PROBLEM STATEMENT:
Where does the word "return" occur in the data below? Copy each line that holds it.

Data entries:
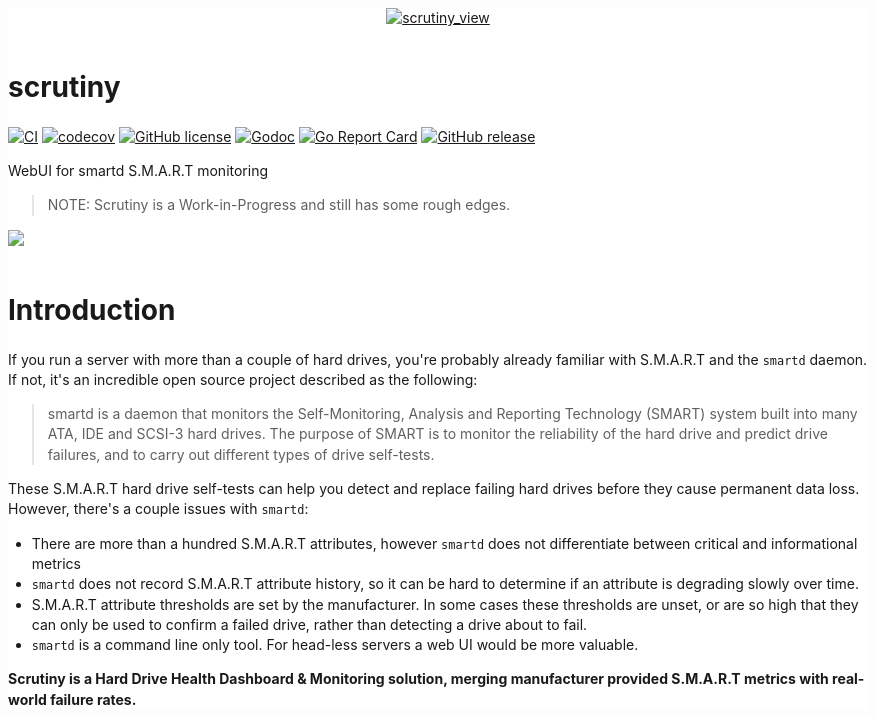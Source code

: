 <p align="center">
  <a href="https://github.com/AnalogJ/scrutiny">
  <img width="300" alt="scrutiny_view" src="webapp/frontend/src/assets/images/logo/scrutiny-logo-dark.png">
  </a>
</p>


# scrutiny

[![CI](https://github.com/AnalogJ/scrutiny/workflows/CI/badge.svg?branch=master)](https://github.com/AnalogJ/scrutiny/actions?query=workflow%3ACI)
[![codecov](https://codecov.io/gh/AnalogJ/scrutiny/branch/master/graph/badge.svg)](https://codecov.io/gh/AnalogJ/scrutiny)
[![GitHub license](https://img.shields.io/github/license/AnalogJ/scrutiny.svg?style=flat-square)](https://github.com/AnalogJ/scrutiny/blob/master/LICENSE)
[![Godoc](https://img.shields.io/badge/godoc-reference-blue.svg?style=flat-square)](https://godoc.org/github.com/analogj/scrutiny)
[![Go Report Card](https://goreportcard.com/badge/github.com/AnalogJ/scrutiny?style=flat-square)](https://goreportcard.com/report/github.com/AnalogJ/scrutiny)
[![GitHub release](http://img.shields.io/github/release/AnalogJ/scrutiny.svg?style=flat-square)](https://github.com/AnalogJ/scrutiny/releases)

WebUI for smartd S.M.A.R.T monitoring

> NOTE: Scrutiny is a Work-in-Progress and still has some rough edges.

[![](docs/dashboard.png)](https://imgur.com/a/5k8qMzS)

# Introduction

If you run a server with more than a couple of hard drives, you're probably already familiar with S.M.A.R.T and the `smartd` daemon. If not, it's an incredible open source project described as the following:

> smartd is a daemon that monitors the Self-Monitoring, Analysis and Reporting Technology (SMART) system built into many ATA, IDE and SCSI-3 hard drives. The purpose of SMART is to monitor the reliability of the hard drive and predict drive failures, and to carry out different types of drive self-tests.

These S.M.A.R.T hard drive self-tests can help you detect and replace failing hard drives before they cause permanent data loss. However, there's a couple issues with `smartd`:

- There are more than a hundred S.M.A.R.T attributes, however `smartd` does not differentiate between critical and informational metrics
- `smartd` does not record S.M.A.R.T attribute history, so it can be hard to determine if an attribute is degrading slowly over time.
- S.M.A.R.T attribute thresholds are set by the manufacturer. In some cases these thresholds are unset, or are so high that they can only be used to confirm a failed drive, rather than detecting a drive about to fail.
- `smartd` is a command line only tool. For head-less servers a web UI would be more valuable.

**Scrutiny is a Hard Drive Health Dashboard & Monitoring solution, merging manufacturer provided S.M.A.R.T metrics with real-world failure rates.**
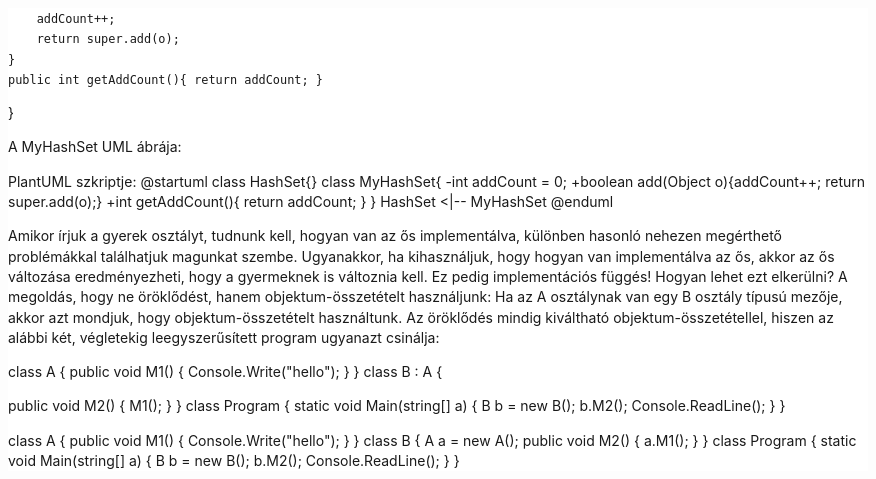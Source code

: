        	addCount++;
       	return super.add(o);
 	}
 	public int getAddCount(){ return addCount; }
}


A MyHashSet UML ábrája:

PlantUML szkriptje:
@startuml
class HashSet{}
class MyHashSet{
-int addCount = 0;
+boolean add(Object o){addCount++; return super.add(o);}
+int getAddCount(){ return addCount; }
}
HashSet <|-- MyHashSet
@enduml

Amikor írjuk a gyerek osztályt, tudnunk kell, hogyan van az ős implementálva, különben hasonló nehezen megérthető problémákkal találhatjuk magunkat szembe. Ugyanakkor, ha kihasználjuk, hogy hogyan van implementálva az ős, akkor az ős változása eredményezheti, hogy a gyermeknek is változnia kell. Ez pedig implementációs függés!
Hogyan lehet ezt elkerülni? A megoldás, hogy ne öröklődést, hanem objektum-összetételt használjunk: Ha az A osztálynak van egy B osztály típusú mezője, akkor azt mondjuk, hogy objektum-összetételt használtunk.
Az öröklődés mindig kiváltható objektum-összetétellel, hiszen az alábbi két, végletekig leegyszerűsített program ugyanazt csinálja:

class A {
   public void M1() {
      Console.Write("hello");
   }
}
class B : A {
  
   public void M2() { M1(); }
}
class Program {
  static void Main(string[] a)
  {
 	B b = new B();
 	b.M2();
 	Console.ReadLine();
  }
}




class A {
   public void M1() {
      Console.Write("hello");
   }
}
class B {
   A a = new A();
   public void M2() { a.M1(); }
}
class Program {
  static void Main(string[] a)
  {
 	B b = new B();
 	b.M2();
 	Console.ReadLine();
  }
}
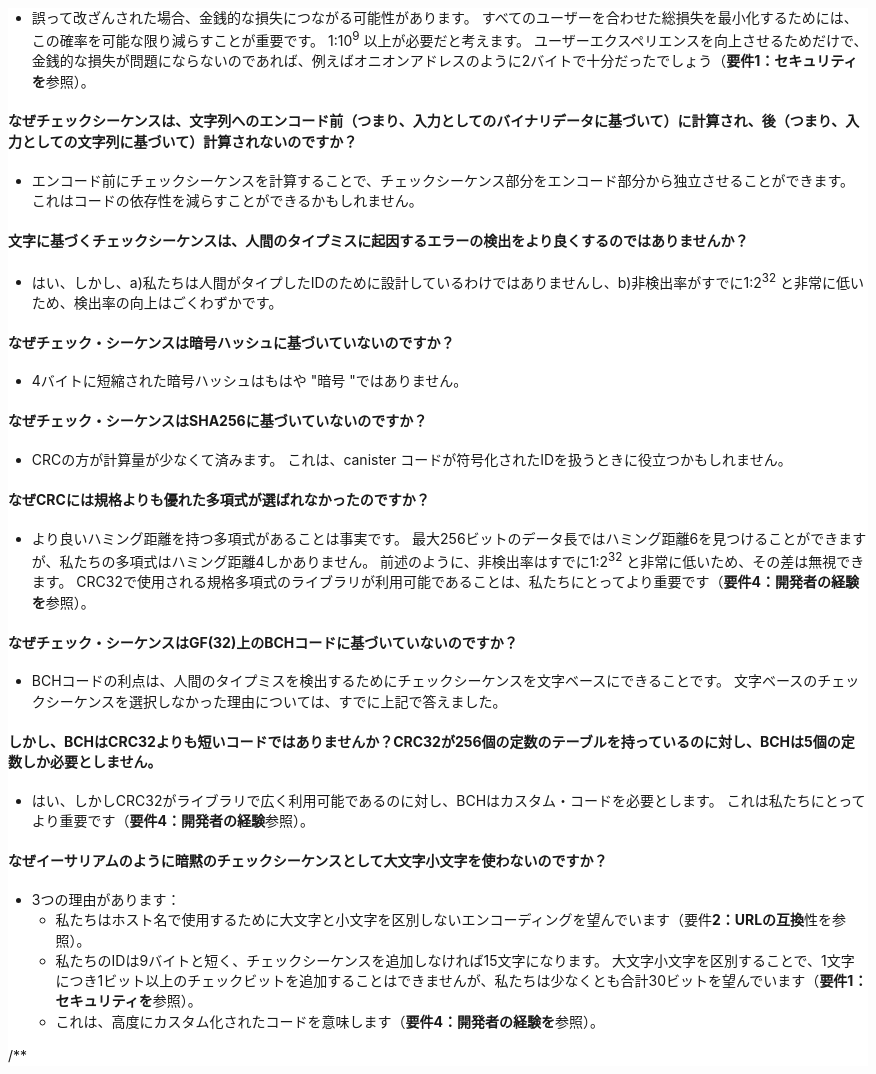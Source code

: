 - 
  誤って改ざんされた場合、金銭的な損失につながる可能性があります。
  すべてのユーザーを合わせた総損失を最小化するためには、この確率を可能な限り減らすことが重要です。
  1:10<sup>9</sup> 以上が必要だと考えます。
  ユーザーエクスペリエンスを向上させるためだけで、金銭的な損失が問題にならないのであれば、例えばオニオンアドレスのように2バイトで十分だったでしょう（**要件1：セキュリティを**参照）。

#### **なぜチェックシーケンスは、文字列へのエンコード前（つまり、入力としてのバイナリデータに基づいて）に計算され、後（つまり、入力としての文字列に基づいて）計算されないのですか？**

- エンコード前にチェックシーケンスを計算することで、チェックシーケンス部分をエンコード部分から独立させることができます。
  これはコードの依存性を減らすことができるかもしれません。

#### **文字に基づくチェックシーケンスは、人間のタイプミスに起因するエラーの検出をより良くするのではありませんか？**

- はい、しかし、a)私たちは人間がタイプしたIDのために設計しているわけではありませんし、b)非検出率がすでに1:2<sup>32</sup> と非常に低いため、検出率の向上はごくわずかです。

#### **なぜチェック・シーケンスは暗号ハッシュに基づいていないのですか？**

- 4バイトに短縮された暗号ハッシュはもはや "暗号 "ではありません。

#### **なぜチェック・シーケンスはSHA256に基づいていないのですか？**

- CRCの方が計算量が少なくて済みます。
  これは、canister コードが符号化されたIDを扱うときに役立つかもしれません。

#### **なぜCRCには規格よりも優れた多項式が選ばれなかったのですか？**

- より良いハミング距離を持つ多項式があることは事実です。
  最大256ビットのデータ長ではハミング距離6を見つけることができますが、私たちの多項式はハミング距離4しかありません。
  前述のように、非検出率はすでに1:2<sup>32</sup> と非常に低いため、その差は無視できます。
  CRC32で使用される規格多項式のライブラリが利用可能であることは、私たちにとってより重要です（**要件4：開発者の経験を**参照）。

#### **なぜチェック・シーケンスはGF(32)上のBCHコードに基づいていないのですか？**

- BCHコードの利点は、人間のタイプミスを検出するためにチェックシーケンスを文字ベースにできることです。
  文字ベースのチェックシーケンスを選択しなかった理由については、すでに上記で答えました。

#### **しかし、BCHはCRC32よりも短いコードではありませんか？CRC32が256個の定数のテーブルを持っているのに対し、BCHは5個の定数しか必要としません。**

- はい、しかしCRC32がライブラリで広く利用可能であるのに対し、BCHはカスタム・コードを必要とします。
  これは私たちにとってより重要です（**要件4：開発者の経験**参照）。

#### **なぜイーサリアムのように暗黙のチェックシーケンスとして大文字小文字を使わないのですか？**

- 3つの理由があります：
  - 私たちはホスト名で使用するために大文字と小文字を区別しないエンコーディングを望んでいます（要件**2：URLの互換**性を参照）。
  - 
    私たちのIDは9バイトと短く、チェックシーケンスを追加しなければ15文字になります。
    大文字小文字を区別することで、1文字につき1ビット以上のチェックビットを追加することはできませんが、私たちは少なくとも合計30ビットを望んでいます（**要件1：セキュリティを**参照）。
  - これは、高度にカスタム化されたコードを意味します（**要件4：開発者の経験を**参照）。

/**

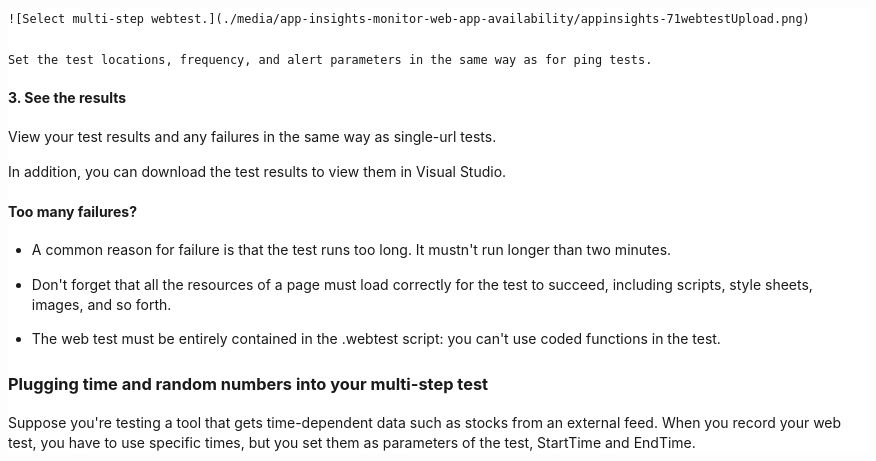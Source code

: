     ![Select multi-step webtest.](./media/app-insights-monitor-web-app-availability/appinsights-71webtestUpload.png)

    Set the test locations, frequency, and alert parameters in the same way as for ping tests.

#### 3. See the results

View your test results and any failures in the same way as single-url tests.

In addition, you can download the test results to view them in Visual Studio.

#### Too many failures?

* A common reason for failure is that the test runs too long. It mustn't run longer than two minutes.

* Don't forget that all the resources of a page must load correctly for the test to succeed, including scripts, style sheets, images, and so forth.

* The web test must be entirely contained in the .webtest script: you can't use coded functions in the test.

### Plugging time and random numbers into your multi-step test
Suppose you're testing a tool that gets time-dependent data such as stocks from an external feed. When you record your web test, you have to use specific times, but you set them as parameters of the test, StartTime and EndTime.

WRITTEN RESPONSE:
       	return super.add(o);
 	public int getAddCount(){ return addCount; }
+boolean add(Object o){addCount++; return super.add(o);}
+int getAddCount(){ return addCount; }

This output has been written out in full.